Exercise objective:
Below are the lines to check; count those holding the string "Carlo" and give only the number.

[Saved data entries]
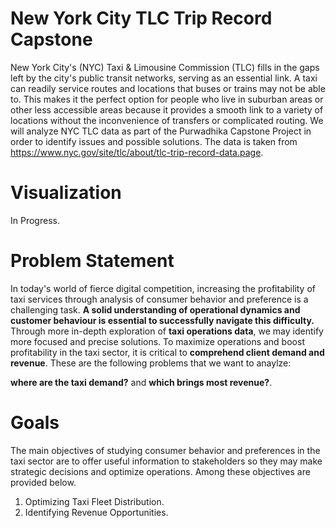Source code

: # New York City TLC Trip Record Capstone
New York City's (NYC) Taxi & Limousine Commission (TLC) fills in the gaps left by the city's public transit networks, serving as an essential link. A taxi can readily service routes and locations that buses or trains may not be able to. This makes it the perfect option for people who live in suburban areas or other less accessible areas because it provides a smooth link to a variety of locations without the inconvenience of transfers or complicated routing. We will analyze NYC TLC data as part of the Purwadhika Capstone Project in order to identify issues and possible solutions. The data is taken from https://www.nyc.gov/site/tlc/about/tlc-trip-record-data.page.

# Visualization
In Progress.

# Problem Statement
In today's world of fierce digital competition, increasing the profitability of taxi services through analysis of consumer behavior and preference is a challenging task. **A solid understanding of operational dynamics and customer behaviour is essential to successfully navigate this difficulty.** Through more in-depth exploration of **taxi operations data**, we may identify more focused and precise solutions. To maximize operations and boost profitability in the taxi sector, it is critical to **comprehend client demand and revenue**. These are the following problems that we want to anaylze:

**where are the taxi demand?** and **which brings most revenue?**.

# Goals
The main objectives of studying consumer behavior and preferences in the taxi sector are to offer useful information to stakeholders so they may make strategic decisions and optimize operations. Among these objectives are provided below.
1. Optimizing Taxi Fleet Distribution.
2. Identifying Revenue Opportunities.






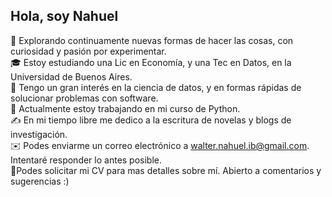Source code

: ## Hola, soy Nahuel 


🌱 Explorando continuamente nuevas formas de hacer las cosas, con curiosidad y pasión por experimentar.\
🎓 Estoy estudiando una Lic en Economía, y una Tec en Datos, en la Universidad de Buenos Aires.\
📝 Tengo un gran interés en la ciencia de datos, y en formas rápidas de solucionar problemas con software.\
🔭 Actualmente estoy trabajando en mi curso de Python.\
✍️ En mi tiempo libre me dedico a la escritura de novelas y blogs de investigación.\
✉️ Podes enviarme un correo electrónico a walter.nahuel.ib@gmail.com. Intentaré responder lo antes posible.\
📄Podes solicitar mi CV para mas detalles sobre mí. Abierto a comentarios y sugerencias :)
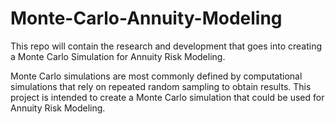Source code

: # Monte-Carlo-Annuity-Modeling
This repo will contain the research and development that goes into creating a Monte Carlo Simulation for Annuity Risk Modeling. 


Monte Carlo simulations are most commonly defined by computational simulations that rely on repeated random sampling to obtain results.
This project is intended to create a Monte Carlo simulation that could be used for Annuity Risk Modeling. 
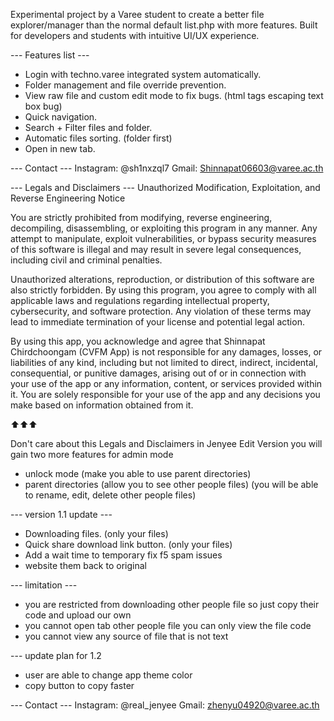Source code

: Experimental project by a Varee student to create a better file explorer/manager than the normal default list.php with more features.
Built for developers and students with intuitive UI/UX experience.

--- Features list ---
- Login with techno.varee integrated system automatically. 
- Folder management and file override prevention.
- View raw file and custom edit mode to fix bugs. (html tags escaping text box bug)
- Quick navigation.
- Search + Filter files and folder.
- Automatic files sorting. (folder first)
- Open in new tab.

--- Contact ---
Instagram: @sh1nxzql7
Gmail: Shinnapat06603@varee.ac.th

--- Legals and Disclaimers ---
Unauthorized Modification, Exploitation, and Reverse Engineering Notice

You are strictly prohibited from modifying, reverse engineering, decompiling, disassembling, or exploiting this program in any manner. Any attempt to manipulate, exploit vulnerabilities, or bypass security measures of this software is illegal and may result in severe legal consequences, including civil and criminal penalties.

Unauthorized alterations, reproduction, or distribution of this software are also strictly forbidden. By using this program, you agree to comply with all applicable laws and regulations regarding intellectual property, cybersecurity, and software protection. Any violation of these terms may lead to immediate termination of your license and potential legal action.

By using this app, you acknowledge and agree that Shinnapat Chirdchoongam (CVFM App) is not responsible for any damages, losses, or liabilities of any kind, including but not limited to direct, indirect, incidental, consequential, or punitive damages, arising out of or in connection with your use of the app or any information, content, or services provided within it. You are solely responsible for your use of the app and any decisions you make based on information obtained from it.

⬆️⬆️⬆️

Don't care about this Legals and Disclaimers
in Jenyee Edit Version you will gain two more features for admin mode
- unlock mode (make you able to use parent directories)
- parent directories (allow you to see other people files) (you will be able to rename, edit, delete other people files)

--- version 1.1 update ---
- Downloading files. (only your files)
- Quick share download link button. (only your files)
- Add a wait time to temporary fix f5 spam issues
- website them back to original

--- limitation ---
- you are restricted from downloading other people file so just copy their code and upload our own
- you cannot open tab other people file you can only view the file code
- you cannot view any source of file that is not text

--- update plan for 1.2
- user are able to change app theme color
- copy button to copy faster

--- Contact ---
Instagram: @real_jenyee
Gmail: zhenyu04920@varee.ac.th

Solution to this task:
4